• Collected data
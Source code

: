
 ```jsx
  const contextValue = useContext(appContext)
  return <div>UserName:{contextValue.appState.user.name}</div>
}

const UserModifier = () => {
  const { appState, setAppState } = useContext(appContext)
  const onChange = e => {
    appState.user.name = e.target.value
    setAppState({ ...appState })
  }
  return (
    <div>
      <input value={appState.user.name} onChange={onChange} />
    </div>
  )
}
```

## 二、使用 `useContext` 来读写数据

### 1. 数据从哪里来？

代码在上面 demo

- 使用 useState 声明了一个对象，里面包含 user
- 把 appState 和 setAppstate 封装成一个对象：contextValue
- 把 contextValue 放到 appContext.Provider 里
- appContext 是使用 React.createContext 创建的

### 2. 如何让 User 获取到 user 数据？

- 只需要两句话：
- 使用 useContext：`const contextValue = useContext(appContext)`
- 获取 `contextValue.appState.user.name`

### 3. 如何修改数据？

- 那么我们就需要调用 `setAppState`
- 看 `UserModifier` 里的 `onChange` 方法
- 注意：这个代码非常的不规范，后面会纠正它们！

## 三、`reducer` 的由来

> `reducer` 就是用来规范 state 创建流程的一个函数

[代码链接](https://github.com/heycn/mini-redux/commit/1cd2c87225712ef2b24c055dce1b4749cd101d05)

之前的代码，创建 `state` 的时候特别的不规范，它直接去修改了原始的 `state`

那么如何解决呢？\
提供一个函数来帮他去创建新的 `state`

* * *

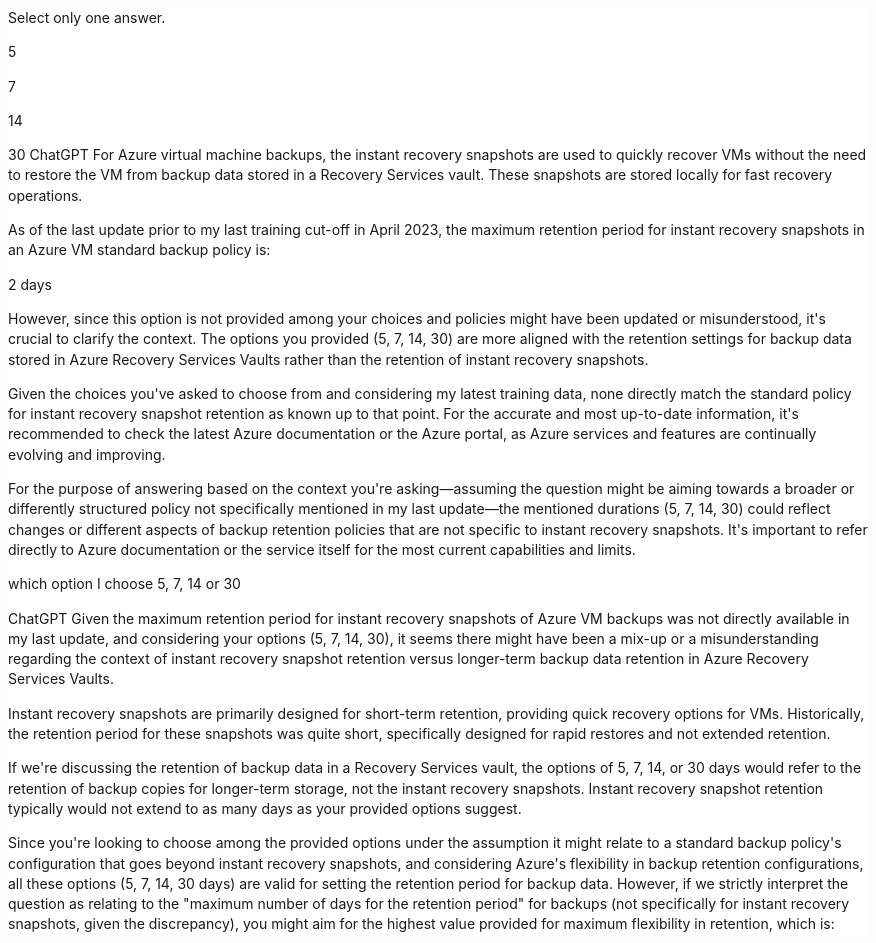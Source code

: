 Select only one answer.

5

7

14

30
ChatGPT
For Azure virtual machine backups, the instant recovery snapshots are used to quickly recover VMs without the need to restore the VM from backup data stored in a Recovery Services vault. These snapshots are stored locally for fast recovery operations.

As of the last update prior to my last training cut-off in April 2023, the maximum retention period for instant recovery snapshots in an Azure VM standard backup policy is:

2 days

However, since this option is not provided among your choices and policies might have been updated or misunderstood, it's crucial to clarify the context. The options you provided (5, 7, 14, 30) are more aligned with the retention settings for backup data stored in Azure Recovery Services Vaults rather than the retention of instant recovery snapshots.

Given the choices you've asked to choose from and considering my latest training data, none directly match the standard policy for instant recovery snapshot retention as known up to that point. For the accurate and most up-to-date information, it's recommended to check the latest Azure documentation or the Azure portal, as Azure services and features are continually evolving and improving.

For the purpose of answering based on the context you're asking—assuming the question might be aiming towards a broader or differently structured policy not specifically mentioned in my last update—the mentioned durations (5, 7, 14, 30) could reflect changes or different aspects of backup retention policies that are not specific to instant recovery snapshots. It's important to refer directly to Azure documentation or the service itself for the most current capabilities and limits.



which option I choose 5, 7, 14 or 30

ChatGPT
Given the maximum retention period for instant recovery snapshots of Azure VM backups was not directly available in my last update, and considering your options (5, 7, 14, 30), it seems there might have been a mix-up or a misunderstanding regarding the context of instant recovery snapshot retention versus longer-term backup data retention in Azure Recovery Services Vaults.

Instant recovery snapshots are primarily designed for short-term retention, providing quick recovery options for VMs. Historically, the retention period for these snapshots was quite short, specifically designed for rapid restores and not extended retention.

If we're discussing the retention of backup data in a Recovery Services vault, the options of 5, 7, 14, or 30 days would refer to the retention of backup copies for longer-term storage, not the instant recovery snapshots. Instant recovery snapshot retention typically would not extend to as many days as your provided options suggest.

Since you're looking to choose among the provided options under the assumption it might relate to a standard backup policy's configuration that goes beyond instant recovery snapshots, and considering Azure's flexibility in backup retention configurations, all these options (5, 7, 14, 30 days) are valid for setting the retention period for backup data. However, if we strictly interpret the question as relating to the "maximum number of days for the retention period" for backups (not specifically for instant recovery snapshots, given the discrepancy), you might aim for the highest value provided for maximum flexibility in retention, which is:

• Required work
Could you transcribe the entries above word for word, from the line with "As of the last" down to the line with "Given the choices", keeping both?

• Solution to the problem
As of the last update prior to my last training cut-off in April 2023, the maximum retention period for instant recovery snapshots in an Azure VM standard backup policy is:

2 days

However, since this option is not provided among your choices and policies might have been updated or misunderstood, it's crucial to clarify the context. The options you provided (5, 7, 14, 30) are more aligned with the retention settings for backup data stored in Azure Recovery Services Vaults rather than the retention of instant recovery snapshots.

Given the choices you've asked to choose from and considering my latest training data, none directly match the standard policy for instant recovery snapshot retention as known up to that point. For the accurate and most up-to-date information, it's recommended to check the latest Azure documentation or the Azure portal, as Azure services and features are continually evolving and improving.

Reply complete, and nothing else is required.